To illustrate what a stem leaf plot is, let's go back to the data set from the previous lecture. We had identified few outlier values visually by inspection. Now, let's load the data in R.
Now, let's create variables for each of the columns - building area and parking duration.
Now, we'll use something known as stem() function in R. To draw the stem leaf plot of building area (stored as "building_area", we'll use following syntax.
stem(building_area)
We get the following output -
The decimal point is 4 digit(s) to the right of the |
0 | 8
1 | 23356777899
2 | 44555677
3 | 05
What does this mean?
The digits on the left hand side indicates, starting digit of building area variables.
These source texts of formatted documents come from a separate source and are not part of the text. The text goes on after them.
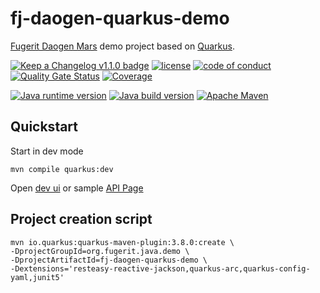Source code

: # fj-daogen-quarkus-demo

[Fugerit Daogen Mars](https://github.com/fugerit-org/fj-daogen) demo project based on [Quarkus](README_QUARKUS.md).

[![Keep a Changelog v1.1.0 badge](https://img.shields.io/badge/changelog-Keep%20a%20Changelog%20v1.1.0-%23E05735)](https://github.com/fugerit-org/fj-daogen-quarkus-demo/blob/master/CHANGELOG.md)
[![license](https://img.shields.io/badge/License-Apache%20License%202.0-teal.svg)](https://opensource.org/licenses/Apache-2.0)
[![code of conduct](https://img.shields.io/badge/conduct-Contributor%20Covenant-purple.svg)](https://github.com/fugerit-org/fj-universe/blob/main/CODE_OF_CONDUCT.md)
[![Quality Gate Status](https://sonarcloud.io/api/project_badges/measure?project=fugerit-org_fj-daogen-quarkus-demo&metric=alert_status)](https://sonarcloud.io/summary/new_code?id=fugerit-org_fj-daogen-quarkus-demo)
[![Coverage](https://sonarcloud.io/api/project_badges/measure?project=fugerit-org_fj-daogen-quarkus-demo&metric=coverage)](https://sonarcloud.io/summary/new_code?id=fugerit-org_fj-daogen-quarkus-demo)

[![Java runtime version](https://img.shields.io/badge/run%20on-java%208+-%23113366.svg?style=for-the-badge&logo=openjdk&logoColor=white)](https://universe.fugerit.org/src/docs/versions/java8.html)
[![Java build version](https://img.shields.io/badge/build%20on-java%2017+-%23ED8B00.svg?style=for-the-badge&logo=openjdk&logoColor=white)](https://universe.fugerit.org/src/docs/versions/java17.html)
[![Apache Maven](https://img.shields.io/badge/Apache%20Maven-3.9.0+-C71A36?style=for-the-badge&logo=Apache%20Maven&logoColor=white)](https://universe.fugerit.org/src/docs/versions/maven3_9.html)

## Quickstart

Start in dev mode 

```shell script
mvn compile quarkus:dev
```

Open [dev ui](http://localhost:8080/q/dev-ui/) or sample [API Page](http://localhost:8080/)

## Project creation script

```shell script
mvn io.quarkus:quarkus-maven-plugin:3.8.0:create \
-DprojectGroupId=org.fugerit.java.demo \
-DprojectArtifactId=fj-daogen-quarkus-demo \
-Dextensions='resteasy-reactive-jackson,quarkus-arc,quarkus-config-yaml,junit5'
```

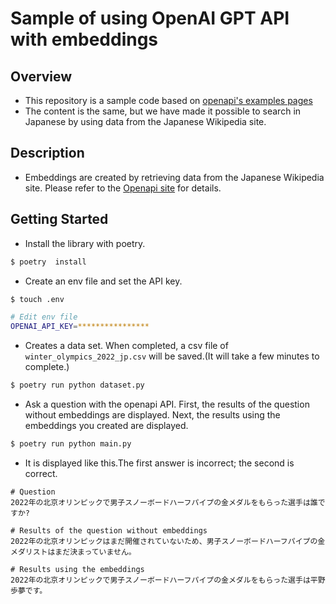 # Sample of using OpenAI GPT API with embeddings

## Overview

- This repository is a sample code based on [openapi's examples pages](https://github.com/openai/openai-cookbook/blob/main/examples/Question_answering_using_embeddings.ipynb)
- The content is the same, but we have made it possible to search in Japanese by using data from the Japanese Wikipedia site.

## Description

- Embeddings are created by retrieving data from the Japanese Wikipedia site. Please refer to the [Openapi site](https://github.com/openai/openai-cookbook/blob/793384ff3bfe30be9479e24ab93ec2a6b4fa9ff8/examples/Embedding_Wikipedia_articles_for_search.ipynb) for details.

## Getting Started

- Install the library with poetry.

```bash
$ poetry  install
```

- Create an env file and set the API key.

```bash
$ touch .env

# Edit env file
OPENAI_API_KEY=****************

```

- Creates a data set. When completed, a csv file of `winter_olympics_2022_jp.csv` will be saved.(It will take a few minutes to complete.)

```bash
$ poetry run python dataset.py
```

- Ask a question with the openapi API. First, the results of the question without embeddings are displayed. Next, the results using the embeddings you created are displayed.

```bash
$ poetry run python main.py
```

- It is displayed like this.The first answer is incorrect; the second is correct.

```
# Question
2022年の北京オリンピックで男子スノーボードハーフパイプの金メダルをもらった選手は誰ですか?

# Results of the question without embeddings
2022年の北京オリンピックはまだ開催されていないため、男子スノーボードハーフパイプの金メダリストはまだ決まっていません。

# Results using the embeddings
2022年の北京オリンピックで男子スノーボードハーフパイプの金メダルをもらった選手は平野歩夢です。
```

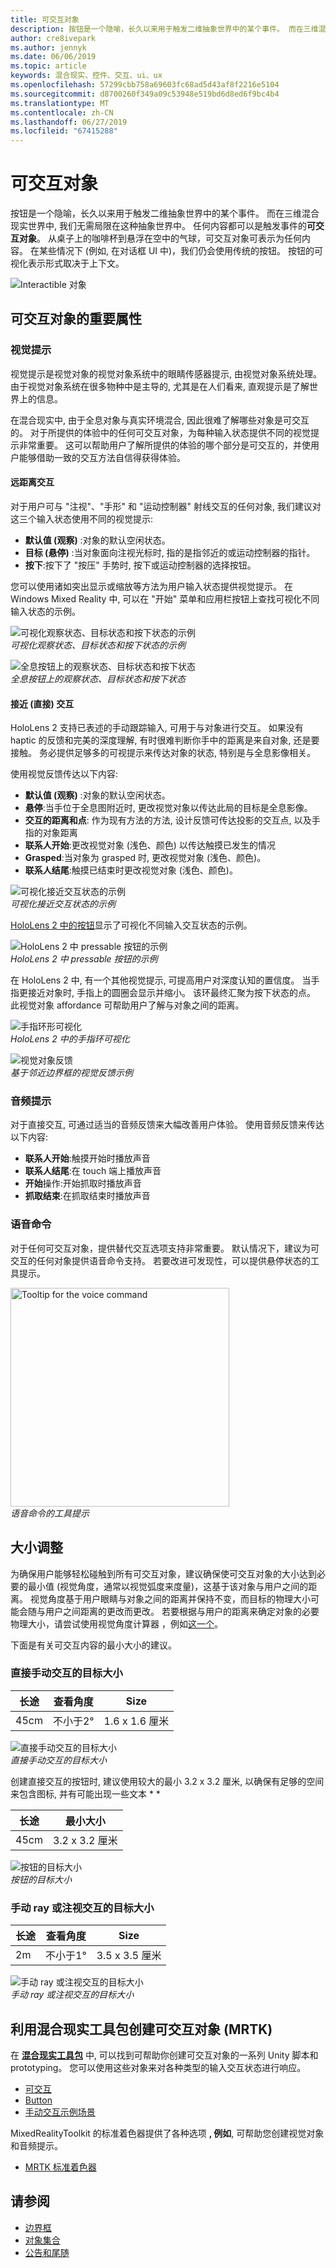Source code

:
 ```yaml
---
title: 可交互对象
description: 按钮是一个隐喻，长久以来用于触发二维抽象世界中的某个事件。 而在三维混合现实世界中, 我们无需局限在这种抽象世界中。
author: cre8ivepark
ms.author: jennyk
ms.date: 06/06/2019
ms.topic: article
keywords: 混合现实、控件、交互、ui、ux
ms.openlocfilehash: 57299cbb758a69603fc68ad5d43af8f2216e5104
ms.sourcegitcommit: d8700260f349a09c53948e519bd6d8ed6f9bc4b4
ms.translationtype: MT
ms.contentlocale: zh-CN
ms.lasthandoff: 06/27/2019
ms.locfileid: "67415288"
---
```

# <a name="interactable-object"></a>可交互对象

按钮是一个隐喻，长久以来用于触发二维抽象世界中的某个事件。 而在三维混合现实世界中, 我们无需局限在这种抽象世界中。 任何内容都可以是触发事件的**可交互对象**。 从桌子上的咖啡杯到悬浮在空中的气球，可交互对象可表示为任何内容。 在某些情况下 (例如, 在对话框 UI 中)，我们仍会使用传统的按钮。 按钮的可视化表示形式取决于上下文。

![Interactible 对象](images/640px-interactibleobject-hero-640px.jpg)


## <a name="important-properties-of-the-interactable-object"></a>可交互对象的重要属性

### <a name="visual-cue"></a>视觉提示

视觉提示是视觉对象的视觉对象系统中的眼睛传感器提示, 由视觉对象系统处理。 由于视觉对象系统在很多物种中是主导的, 尤其是在人们看来, 直观提示是了解世界上的信息。

在混合现实中, 由于全息对象与真实环境混合, 因此很难了解哪些对象是可交互的。 对于所提供的体验中的任何可交互对象，为每种输入状态提供不同的视觉提示非常重要。 这可以帮助用户了解所提供的体验的哪个部分是可交互的，并使用户能够借助一致的交互方法自信得获得体验。

#### <a name="far-interactions"></a>远距离交互

对于用户可与 "注视"、"手形" 和 "运动控制器" 射线交互的任何对象, 我们建议对这三个输入状态使用不同的视觉提示:
* **默认值 (观察)** :对象的默认空闲状态。
* **目标 (悬停)** :当对象面向注视光标时, 指的是指邻近的或运动控制器的指针。
* **按下**:按下了 "按压" 手势时, 按下或运动控制器的选择按钮。

您可以使用诸如突出显示或缩放等方法为用户输入状态提供视觉提示。 在 Windows Mixed Reality 中, 可以在 "开始" 菜单和应用栏按钮上查找可视化不同输入状态的示例。 

![可视化观察状态、目标状态和按下状态的示例](images/640px-interactibleobject-states.png)<br>
*可视化观察状态、目标状态和按下状态的示例*

![全息按钮上的观察状态、目标状态和按下状态](images/MRTK_InteractableState.png)<br>
*全息按钮上的观察状态、目标状态和按下状态*

#### <a name="neardirect-interactions"></a>接近 (直接) 交互

HoloLens 2 支持已表述的手动跟踪输入, 可用于与对象进行交互。 如果没有 haptic 的反馈和完美的深度理解, 有时很难判断你手中的距离是来自对象, 还是要接触。 务必提供足够多的可视提示来传达对象的状态, 特别是与全息影像相关。

使用视觉反馈传达以下内容:
* **默认值 (观察)** :对象的默认空闲状态。
* **悬停**:当手位于全息图附近时, 更改视觉对象以传达此局的目标是全息影像。 
* **交互的距离和点**: 作为现有方法的方法, 设计反馈可传达投影的交互点, 以及手指的对象距离
* **联系人开始**:更改视觉对象 (浅色、颜色) 以传达触摸已发生的情况
* **Grasped**:当对象为 grasped 时, 更改视觉对象 (浅色、颜色)。
* **联系人结尾**:触摸已结束时更改视觉对象 (浅色、颜色)。

![可视化接近交互状态的示例](images/640px-interactibleobject-states-near.jpg)<br>
*可视化接近交互状态的示例*

[HoloLens 2 中的按钮](https://microsoft.github.io/MixedRealityToolkit-Unity/Documentation/README_Button.html)显示了可视化不同输入交互状态的示例。

![HoloLens 2 中 pressable 按钮的示例](images/640px-interactibleobject-pressablebutton-650px2.jpg)<br>
*HoloLens 2 中 pressable 按钮的示例*

在 HoloLens 2 中, 有一个其他视觉提示, 可提高用户对深度认知的置信度。 当手指更接近对象时, 手指上的圆圈会显示并缩小。 该环最终汇聚为按下状态的点。 此视觉对象 affordance 可帮助用户了解与对象之间的距离。

![手指环形可视化](images/640px-interactibleobject-pressablebutton-650px3.jpg)<br>
*HoloLens 2 中的手指环可视化*

![视觉对象反馈](images/HoloLens2_Proximity.gif)<br>
*基于邻近边界框的视觉反馈示例*


### <a name="audio-cue"></a>音频提示
对于直接交互, 可通过适当的音频反馈来大幅改善用户体验。 使用音频反馈来传达以下内容:
* **联系人开始**:触摸开始时播放声音
* **联系人结尾**:在 touch 端上播放声音
* **开始**操作:开始抓取时播放声音
* **抓取结束**:在抓取结束时播放声音

### <a name="voice-command"></a>语音命令
对于任何可交互对象，提供替代交互选项支持非常重要。 默认情况下，建议为可交互的任何对象提供语音命令支持。 若要改进可发现性，可以提供悬停状态的工具提示。

<img src="images/640px-interactibleobject-voicecommand.jpg" alt="Tooltip for the voice command" title="语音命令的工具提示" width="350"><br/>*语音命令的工具提示*

## <a name="sizing"></a>大小调整
为确保用户能够轻松碰触到所有可交互对象，建议确保使可交互对象的大小达到必要的最小值 (视觉角度，通常以视觉弧度来度量)，这基于该对象与用户之间的距离。 视觉角度基于用户眼睛与对象之间的距离并保持不变，而目标的物理大小可能会随与用户之间距离的更改而更改。 若要根据与用户的距离来确定对象的必要物理大小，请尝试使用视觉角度计算器 ，例如[这一个](http://elvers.us/perception/visualAngle/)。

下面是有关可交互内容的最小大小的建议。

### <a name="target-size-for-direct-hand-interaction"></a>直接手动交互的目标大小
| 长途 | 查看角度 | Size |
|---------|---------|---------|
| 45cm  | 不小于2° | 1.6 x 1.6 厘米 |

![直接手动交互的目标大小](images/TargetSizingNear.jpg)<br>
*直接手动交互的目标大小*

创建直接交互的按钮时, 建议使用较大的最小 3.2 x 3.2 厘米, 以确保有足够的空间来包含图标, 并有可能出现一些文本 * *

| 长途 | 最小大小 |
|---------|---------|
| 45cm  | 3.2 x 3.2 厘米 |

![按钮的目标大小](images/TargetSizingButtons.png)<br>
*按钮的目标大小*


### <a name="target-size-for-hand-ray-or-gaze-interaction"></a>手动 ray 或注视交互的目标大小
| 长途 | 查看角度 | Size |
|---------|---------|---------|
| 2m  | 不小于1° | 3.5 x 3.5 厘米 |

![手动 ray 或注视交互的目标大小](images/TargetSizingFar.jpg)<br>
*手动 ray 或注视交互的目标大小*

## <a name="creating-interactable-object-with-mixed-reality-toolkit-mrtk"></a>利用混合现实工具包创建可交互对象 (MRTK)

在 **[混合现实工具包](https://github.com/Microsoft/MixedRealityToolkit-Unity)** 中, 可以找到可帮助你创建可交互对象的一系列 Unity 脚本和 prototyping。 您可以使用这些对象来对各种类型的输入交互状态进行响应。

* [可交互](https://microsoft.github.io/MixedRealityToolkit-Unity/Documentation/README_Interactable.html)
* [Button](https://microsoft.github.io/MixedRealityToolkit-Unity/Documentation/README_Button.html)
* [手动交互示例场景](https://github.com/microsoft/MixedRealityToolkit-Unity/blob/mrtk_release/Documentation/README_HandInteractionExamples.md)

MixedRealityToolkit 的标准着色器提供了各种选项 **, 例如**, 可帮助您创建视觉对象和音频提示。
* [MRTK 标准着色器](https://github.com/microsoft/MixedRealityToolkit-Unity/blob/mrtk_development/Documentation/README_MRTKStandardShader.md)


## <a name="see-also"></a>请参阅

* [边界框](app-bar-and-bounding-box.md)
* [对象集合](object-collection.md)
* [公告和尾随](billboarding-and-tag-along.md)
Thus, values under building area start with either 0,1,2 or 3. The digits on the right hand side indicates immediate next digit after the first digit. For instance, there are two values starting with 3. First one has the second digit 0 and the next one has 5.
Thus, from the diagram, we can easily tell that most number of values start with 1 and least start with 0. Thus, outlier values will be the ones starting with 0 or 3.
Similarly, we can create a stem leaf plot for parking duration. Output is as shown.
The decimal point is 2 digit(s) to the right of the |
6 | 1
8 | 8826
10 | 247900349
12 | 114059
14 | 5
16 | 0
Here, the outlying values will be the ones starting with either 6 or 14 or 16.